Open tiborsimko opened 3 years ago
Example of "native" retry tools:
Haven't looked at what pycurl/xrootd may have built-in. We could always improve our own for _retry in range
loop not to check only fro error = ( DOWNLOAD_ERROR_PAGE[...
, but turn it into a more complete function catching other exceptional situations.

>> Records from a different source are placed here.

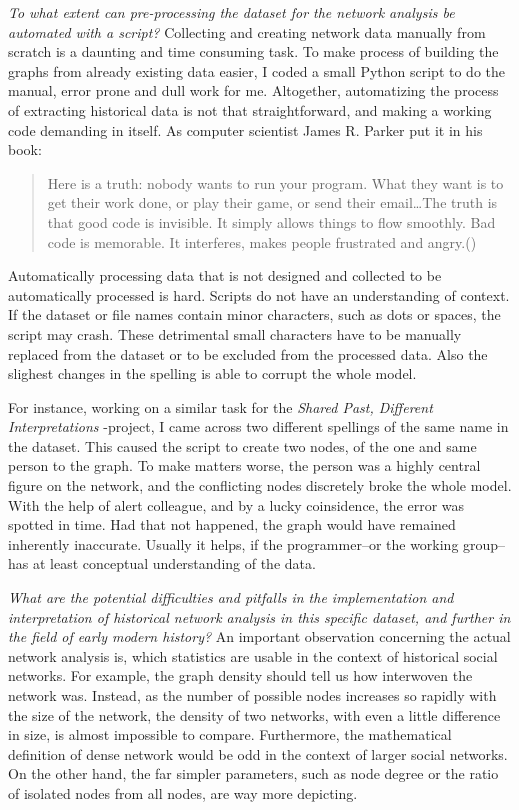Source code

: \textit{To what extent can pre-processing the dataset for the network analysis be automated with a script?} Collecting and creating network data manually from scratch is a daunting and time consuming task. To make process of building the graphs from already existing data easier, I coded a small Python script to do the manual, error prone and dull work for me. Altogether, automatizing the process of extracting historical data is not that straightforward, and making a working code demanding in itself. As computer scientist James R. Parker put it in his book: 

\begin{quote}
	Here is a truth: nobody wants to run your program. What they want is to get their work done, or play their game, or send their email\ldots The truth is that good code is invisible. It simply allows things to flow smoothly. Bad code is memorable. It interferes, makes people frustrated and angry.(\cite[prefix p. XVI]{python})
\end{quote}

Automatically processing data that is not designed and collected to be automatically processed is hard. Scripts do not have an understanding of context. If the dataset or file names contain minor characters, such as dots or spaces, the script may crash. These detrimental small characters have to be manually replaced from the dataset or to be excluded from the processed data. Also the slighest changes in the spelling is able to corrupt the whole model.

For instance, working on a similar task for the \textit{Shared Past, Different Interpretations} -project, I came across two different spellings of the same name in the dataset. This caused the script to create two nodes, of the one and same person to the graph. To make matters worse, the person was a highly central figure on the network, and the conflicting nodes discretely broke the whole model. With the help of alert colleague, and by a lucky coinsidence, the error was spotted in time. Had that not happened, the graph would have remained inherently inaccurate. Usually it helps, if the programmer–or the working group–has at least conceptual understanding of the data. 

\textit{What are the potential difficulties and pitfalls in the implementation and interpretation of historical network analysis in this specific dataset, and further in the field of early modern history?} An important observation concerning the actual network analysis is, which statistics are usable in the context of historical social networks. For example, the graph density should tell us how interwoven the network was. Instead, as the number of possible nodes increases so rapidly with the size of the network, the density of two networks, with even a little difference in size, is almost impossible to compare. Furthermore, the mathematical definition of dense network would be odd in the context of larger social networks. On the other hand, the far simpler parameters, such as node degree or the ratio of isolated nodes from all nodes, are way more depicting. 

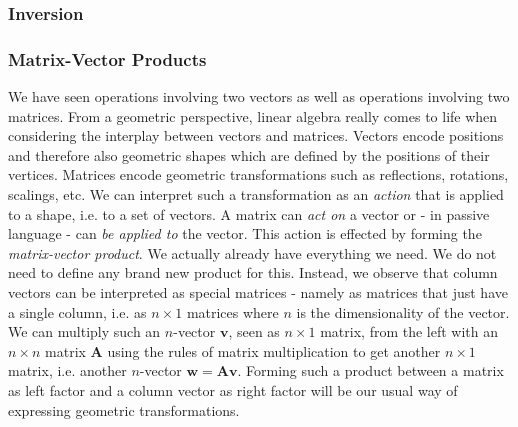 
\subsubsection{Inversion}



\subsubsection{Matrix-Vector Products}
We have seen operations involving two vectors as well as operations involving two matrices. From a geometric perspective, linear algebra really comes to life when considering the interplay between vectors and matrices. Vectors encode positions and therefore also geometric shapes which are defined by the positions of their vertices. Matrices encode geometric transformations such as reflections, rotations, scalings, etc. We can interpret such a transformation as an \emph{action} that is applied to a shape, i.e. to a set of vectors. A matrix can \emph{act on} a vector or - in passive language - can \emph{be applied to} the vector. This action is effected by forming the \emph{matrix-vector product}. We actually already have everything we need. We do not need to define any brand new product for this. Instead, we observe that column vectors can be interpreted as special matrices - namely as matrices that just have a single column, i.e. as $n \times 1$ matrices where $n$ is the dimensionality of the vector. We can multiply such an $n$-vector $\mathbf{v}$, seen as $n \times 1$ matrix, from the left with an $n \times n$ matrix  $\mathbf{A}$ using the rules of matrix multiplication to get another $n \times 1$ matrix, i.e. another $n$-vector $\mathbf{w} = \mathbf{A v}$. Forming such a product between a matrix as left factor and a column vector as right factor will be our usual way of expressing geometric transformations. 


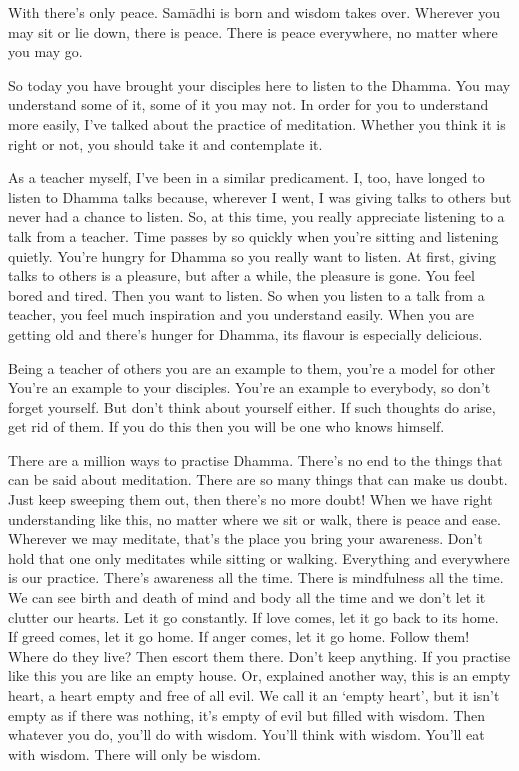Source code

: With  there's only peace. Sam\=adhi is born and wisdom takes over. Wherever you may sit or lie down, there is peace. There is peace everywhere, no matter where you may go.

So today you have brought your disciples here to listen to the Dhamma. You may understand some of it, some of it you may not. In order for you to understand more easily, I've talked about the practice of meditation. Whether you think it is right or not, you should take it and contemplate it.

As a teacher myself, I've been in a similar predicament. I, too, have longed to listen to Dhamma talks because, wherever I went, I was giving talks to others but never had a chance to listen. So, at this time, you really appreciate listening to a talk from a teacher. Time passes by so quickly when you're sitting and listening quietly. You're hungry for Dhamma so you really want to listen. At first, giving talks to others is a pleasure, but after a while, the pleasure is gone. You feel bored and tired. Then you want to listen. So when you listen to a talk from a teacher, you feel much inspiration and you understand easily. When you are getting old and there's hunger for Dhamma, its flavour is especially delicious.

Being a teacher of others you are an example to them, you're a model for other  You're an example to your disciples. You're an example to everybody, so don't forget yourself. But don't think about yourself either. If such thoughts do arise, get rid of them. If you do this then you will be one who knows himself.

There are a million ways to practise Dhamma. There's no end to the things that can be said about meditation. There are so many things that can make us doubt. Just keep sweeping them out, then there's no more doubt! When we have right understanding like this, no matter where we sit or walk, there is peace and ease. Wherever we may meditate, that's the place you bring your awareness. Don't hold that one only meditates while sitting or walking. Everything and everywhere is our practice. There's awareness all the time. There is mindfulness all the time. We can see birth and death of mind and body all the time and we don't let it clutter our hearts. Let it go constantly. If love comes, let it go back to its home. If greed comes, let it go home. If anger comes, let it go home. Follow them! Where do they live? Then escort them there. Don't keep anything. If you practise like this you are like an empty house. Or, explained another way, this is an empty heart, a heart empty and free of all evil. We call it an `empty heart', but it isn't empty as if there was nothing, it's empty of evil but filled with wisdom. Then whatever you do, you'll do with wisdom. You'll think with wisdom. You'll eat with wisdom. There will only be wisdom.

Example: I just launch two commands quickly after each other, and I saw:
$ wget http://localhost/eos/opendata/atlas/OutreachDatasets/2020-01-22/GamGam.zip
--2020-11-19 11:56:39-- http://localhost/eos/opendata/atlas/OutreachDatasets/2020-01-22/GamGam.zip
Resolving localhost (localhost)... ::1, 127.0.0.1
Connecting to localhost (localhost)|::1|:80... connected.
HTTP request sent, awaiting response... 403 Forbidden
2020-11-19 11:56:40 ERROR 403: Forbidden.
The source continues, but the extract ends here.